Friday, November 18, 2016

Penne Pasta Bake

This meal has been a go to for our family for years.  It's easy, freezes well and everyone likes it.  I like to the recipe up into two 8x8 pans and then freeze one, but you can just do one big 9x13 pan instead.
  • 16 Oz penne pasta noodles, cooked al dente and strained
  • ½ lb. ground beef, cooked (I season with dried minced onions and seasoning salt)
  • 1-2 Jars marinara sauce (If you’re freezing add extra sauce so the noodles don’t get dry)
  • 16 Slices smoked provolone cheese (you can get away with 12 if you’re just doing it in one large pan rather than 2 smaller pans)
  • ⅔ Cup sour cream
  • ⅔ Cup grated mozzarella or parmesan cheese


Put a thin layer of pasta sauce on the bottom of a 9x13 pan to keep noodles from sticking.
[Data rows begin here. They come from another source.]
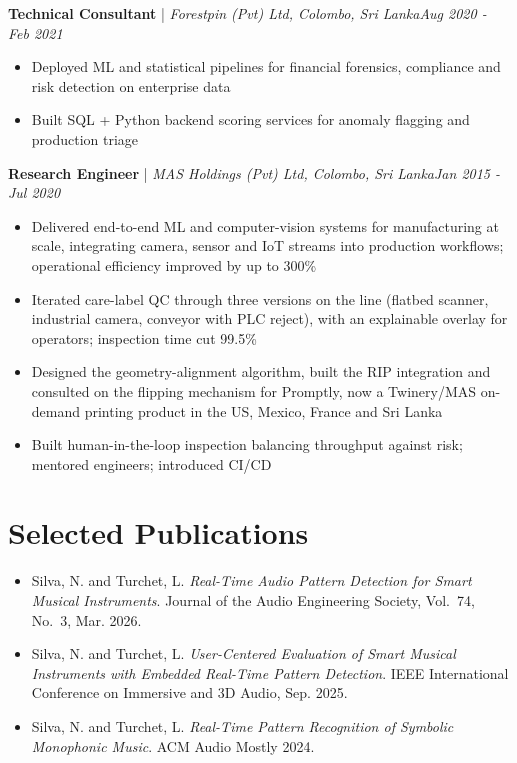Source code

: \documentclass[11pt]{article}
\newenvironment{cvrole}[5]{%
  \par\noindent\textbf{\large #1} | \textit{\small #2, #3}\hfill \textit{\small #4 - #5}\par
  \begin{itemize}[leftmargin=2em, itemsep=-0.3em, topsep=-0.5em]%
}{%
  \end{itemize}\par\noindent\mbox{}\par\vspace{0.1em}%
}
\begin{document}
\begin{cvrole}{Technical Consultant}{Forestpin (Pvt) Ltd}{Colombo, Sri Lanka}{Aug 2020}{Feb 2021}
    \item Deployed ML and statistical pipelines for financial forensics, compliance and risk detection on enterprise data
    \item Built SQL + Python backend scoring services for anomaly flagging and production triage
\end{cvrole}

\begin{cvrole}{Research Engineer}{MAS Holdings (Pvt) Ltd}{Colombo, Sri Lanka}{Jan 2015}{Jul 2020}
    \item Delivered end-to-end ML and computer-vision systems for manufacturing at scale, integrating camera, sensor and IoT streams into production workflows; operational efficiency improved by up to 300\%
    \item Iterated care-label QC through three versions on the line (flatbed scanner, industrial camera, conveyor with PLC reject), with an explainable overlay for operators; inspection time cut 99.5\%
    \item Designed the geometry-alignment algorithm, built the RIP integration and consulted on the flipping mechanism for Promptly, now a Twinery/MAS on-demand printing product in the US, Mexico, France and Sri Lanka
    \item Built human-in-the-loop inspection balancing throughput against risk; mentored engineers; introduced CI/CD
\end{cvrole}

\section*{Selected Publications \footnotesize {}}
\begin{itemize}[leftmargin=1.2em, itemsep=-0.25em]
    \item Silva, N. and Turchet, L. \textit{Real-Time Audio Pattern Detection for Smart Musical Instruments}. Journal of the Audio Engineering Society, Vol.~74, No.~3, Mar. 2026.
    \item Silva, N. and Turchet, L. \textit{User-Centered Evaluation of Smart Musical Instruments with Embedded Real-Time Pattern Detection}. IEEE International Conference on Immersive and 3D Audio, Sep. 2025.
    \item Silva, N. and Turchet, L. \textit{Real-Time Pattern Recognition of Symbolic Monophonic Music}. ACM Audio Mostly 2024.
\end{itemize}
\end{document}
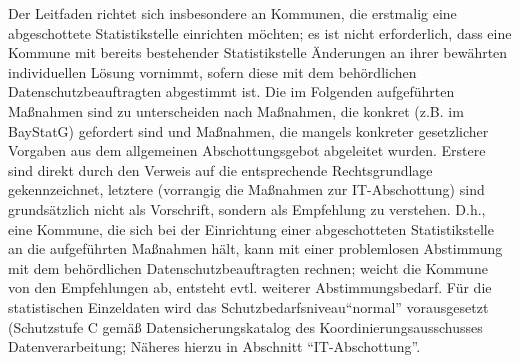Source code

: Der Leitfaden richtet sich insbesondere an Kommunen, die erstmalig eine abgeschottete Statistikstelle einrichten möchten; es ist nicht erforderlich, dass eine Kommune mit bereits bestehender Statistikstelle Änderungen an ihrer bewährten individuellen Lösung vornimmt, sofern diese mit dem behördlichen Datenschutzbeauftragten abgestimmt ist.
Die im Folgenden aufgeführten Maßnahmen sind zu unterscheiden nach Maßnahmen, die konkret (z.B. im BayStatG) gefordert sind und Maßnahmen, die mangels konkreter gesetzlicher Vorgaben aus dem allgemeinen Abschottungsgebot abgeleitet wurden. Erstere sind direkt durch den Verweis auf die entsprechende Rechtsgrundlage gekennzeichnet, letztere (vorrangig die Maßnahmen zur IT-Abschottung) sind grundsätzlich nicht als Vorschrift, sondern als Empfehlung zu verstehen. D.h., eine Kommune, die sich bei der Einrichtung einer abgeschotteten Statistikstelle an die aufgeführten Maßnahmen hält, kann mit einer problemlosen Abstimmung mit dem behördlichen Datenschutzbeauftragten rechnen; weicht die Kommune von den Empfehlungen ab, entsteht evtl. weiterer Abstimmungsbedarf. Für die statistischen Einzeldaten wird das Schutzbedarfsniveau``normal'' vorausgesetzt (Schutzstufe C gemäß Datensicherungskatalog des Koordinierungsausschusses Datenverarbeitung; Näheres hierzu in Abschnitt ``IT-Abschottung''.

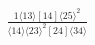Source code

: \documentclass[varwidth, border=5pt]{standalone}
\begin{document}
\begin{my}
$\begin{gathered}
\scriptscriptstyle\frac{1⟨13⟩[14]⟨25⟩^2}{⟨14⟩⟨23⟩^2[24]⟨34⟩}
\end{gathered}$
\end{my}
\end{document}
Put half of your cooked noodles in the pan. Then add half of your ground beef. Cover with half of your sauce. Create a layer with your provolone cheese.  Spread sour cream on top of provolone slices.  Add the remaining ground beef.  Then the rest of the pasta noodles.  Top noodles with remaining pasta sauce.  Spread out the sauce to make sure all of the noodles are covered.  Do another layer of provolone cheese.  Top with grated mozzarella or parmesan cheese.  Bake at 350 for 40 minutes or until your cheese is bubbly and browning a bit.

TO FREEZE - Stop before the baking step and cover it with foil.  When you’re ready to cook this dish, either thaw it in the fridge overnight or bake it at 350 for 1 ½ hours, keeping it covered with the foil until the last 30-45 minutes so the cheese doesn’t get too browned.